Task instructions ▸
Quote the entries word for word. Omit the pictures.

Records supplied ▸
-=-=-
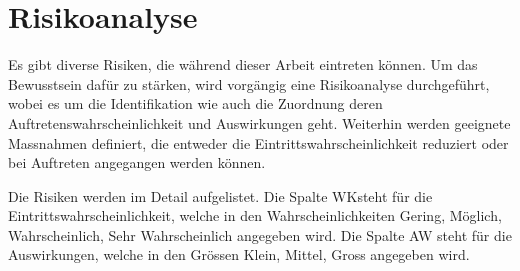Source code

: \section{Risikoanalyse}
Es gibt diverse Risiken, die während dieser Arbeit eintreten können. Um das Bewusstsein dafür zu stärken,
wird vorgängig eine Risikoanalyse durchgeführt, wobei es um die Identifikation wie auch die Zuordnung deren
Auftretenswahrscheinlichkeit und Auswirkungen geht. Weiterhin werden geeignete Massnahmen definiert, die entweder
die Eintrittswahrscheinlichkeit reduziert oder bei Auftreten angegangen werden können.

Die Risiken werden im Detail aufgelistet. Die Spalte \glqq WK\grqq steht für die Eintrittswahrscheinlichkeit, welche
in den Wahrscheinlichkeiten \glqq Gering\grqq, \glqq Möglich\grqq, \glqq Wahrscheinlich\grqq, \glqq Sehr Wahrscheinlich\grqq{}
angegeben wird. Die Spalte \glqq AW\grqq{} steht für die Auswirkungen, welche in den Grössen \glqq Klein\grqq, \glqq Mittel\grqq, \glqq Gross\grqq{}
angegeben wird.

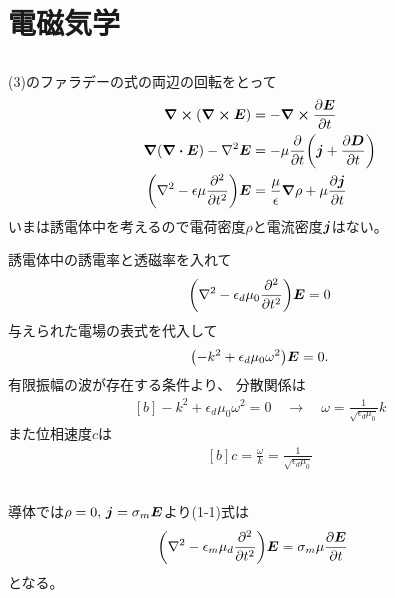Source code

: \documentclass[../../sp_2013.tex]{subfiles}
\begin{document}
\section{電磁気学}
\subsection{}
(3)のファラデーの式の両辺の回転をとって
\begin{equation}\begin{aligned}[b]
    \curl(\curl{\vb*{E}})
        &= -\curl \pdv{\vb*{E}}{t}\\
    \grad(\div{\vb*{E}})-\laplacian{\vb*{E}}
        &= -\mu\pdv{t}\qty(\vb*{j}+\pdv{\vb*{D}}{t})\\
    \qty(\laplacian-\epsilon\mu\pdv[2]{t})\vb*{E}
        &= \frac{\mu}{\epsilon}\grad{\rho}+\mu\pdv{\vb*{j}}{t}
\end{aligned}\end{equation}
いまは誘電体中を考えるので電荷密度\(\rho\)と電流密度\(\vb*{j}\)はない。

誘電体中の誘電率と透磁率を入れて
\begin{equation}\begin{aligned}[b]
    \qty(\laplacian-\epsilon_d\mu_0\pdv[2]{t})\vb*{E} = 0
\end{aligned}\end{equation}
与えられた電場の表式を代入して
\begin{equation}\begin{aligned}[b]
    \qty(-k^2+\epsilon_d\mu_0\omega^2)\vb*{E}=0.
\end{aligned}\end{equation}
有限振幅の波が存在する条件より、
分散関係は
\begin{equation}\begin{aligned}[b]
    -k^2+\epsilon_d\mu_0\omega^2 = 0 \quad \rightarrow \quad
    \omega = \frac{1}{\sqrt{\epsilon_d\mu_0}}k
\end{aligned}\end{equation}
また位相速度\(c\)は
\begin{equation}\begin{aligned}[b]
    c = \frac{\omega}{k} = \frac{1}{\sqrt{\epsilon_d\mu_0}}
\end{aligned}\end{equation}

\subsection{}
導体では\(\rho=0,\,\vb*{j}=\sigma_m \vb*{E}\)より(1-1)式は
\begin{equation}\begin{aligned}[b]
    \qty(\laplacian-\epsilon_m\mu_d\pdv[2]{t})\vb*{E}
        &= \sigma_m\mu\pdv{\vb*{E}}{t}
\end{aligned}\end{equation}
となる。
\end{document}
-=-=-
Task answer ▸
Source code

: \section{Risikoanalyse}
Es gibt diverse Risiken, die während dieser Arbeit eintreten können. Um das Bewusstsein dafür zu stärken,
wird vorgängig eine Risikoanalyse durchgeführt, wobei es um die Identifikation wie auch die Zuordnung deren
Auftretenswahrscheinlichkeit und Auswirkungen geht. Weiterhin werden geeignete Massnahmen definiert, die entweder
die Eintrittswahrscheinlichkeit reduziert oder bei Auftreten angegangen werden können.

Die Risiken werden im Detail aufgelistet. Die Spalte \glqq WK\grqq steht für die Eintrittswahrscheinlichkeit, welche
in den Wahrscheinlichkeiten \glqq Gering\grqq, \glqq Möglich\grqq, \glqq Wahrscheinlich\grqq, \glqq Sehr Wahrscheinlich\grqq{}
angegeben wird. Die Spalte \glqq AW\grqq{} steht für die Auswirkungen, welche in den Grössen \glqq Klein\grqq, \glqq Mittel\grqq, \glqq Gross\grqq{}
angegeben wird.

Source code

: \documentclass[../../sp_2013.tex]{subfiles}
\begin{document}
\section{電磁気学}
\subsection{}
(3)のファラデーの式の両辺の回転をとって
\begin{equation}\begin{aligned}[b]
    \curl(\curl{\vb*{E}})
        &= -\curl \pdv{\vb*{E}}{t}\\
    \grad(\div{\vb*{E}})-\laplacian{\vb*{E}}
        &= -\mu\pdv{t}\qty(\vb*{j}+\pdv{\vb*{D}}{t})\\
    \qty(\laplacian-\epsilon\mu\pdv[2]{t})\vb*{E}
        &= \frac{\mu}{\epsilon}\grad{\rho}+\mu\pdv{\vb*{j}}{t}
\end{aligned}\end{equation}
いまは誘電体中を考えるので電荷密度\(\rho\)と電流密度\(\vb*{j}\)はない。

誘電体中の誘電率と透磁率を入れて
\begin{equation}\begin{aligned}[b]
    \qty(\laplacian-\epsilon_d\mu_0\pdv[2]{t})\vb*{E} = 0
\end{aligned}\end{equation}
与えられた電場の表式を代入して
\begin{equation}\begin{aligned}[b]
    \qty(-k^2+\epsilon_d\mu_0\omega^2)\vb*{E}=0.
\end{aligned}\end{equation}
有限振幅の波が存在する条件より、
分散関係は
\begin{equation}\begin{aligned}[b]
    -k^2+\epsilon_d\mu_0\omega^2 = 0 \quad \rightarrow \quad
    \omega = \frac{1}{\sqrt{\epsilon_d\mu_0}}k
\end{aligned}\end{equation}
また位相速度\(c\)は
\begin{equation}\begin{aligned}[b]
    c = \frac{\omega}{k} = \frac{1}{\sqrt{\epsilon_d\mu_0}}
\end{aligned}\end{equation}

\subsection{}
導体では\(\rho=0,\,\vb*{j}=\sigma_m \vb*{E}\)より(1-1)式は
\begin{equation}\begin{aligned}[b]
    \qty(\laplacian-\epsilon_m\mu_d\pdv[2]{t})\vb*{E}
        &= \sigma_m\mu\pdv{\vb*{E}}{t}
\end{aligned}\end{equation}
となる。
\end{document}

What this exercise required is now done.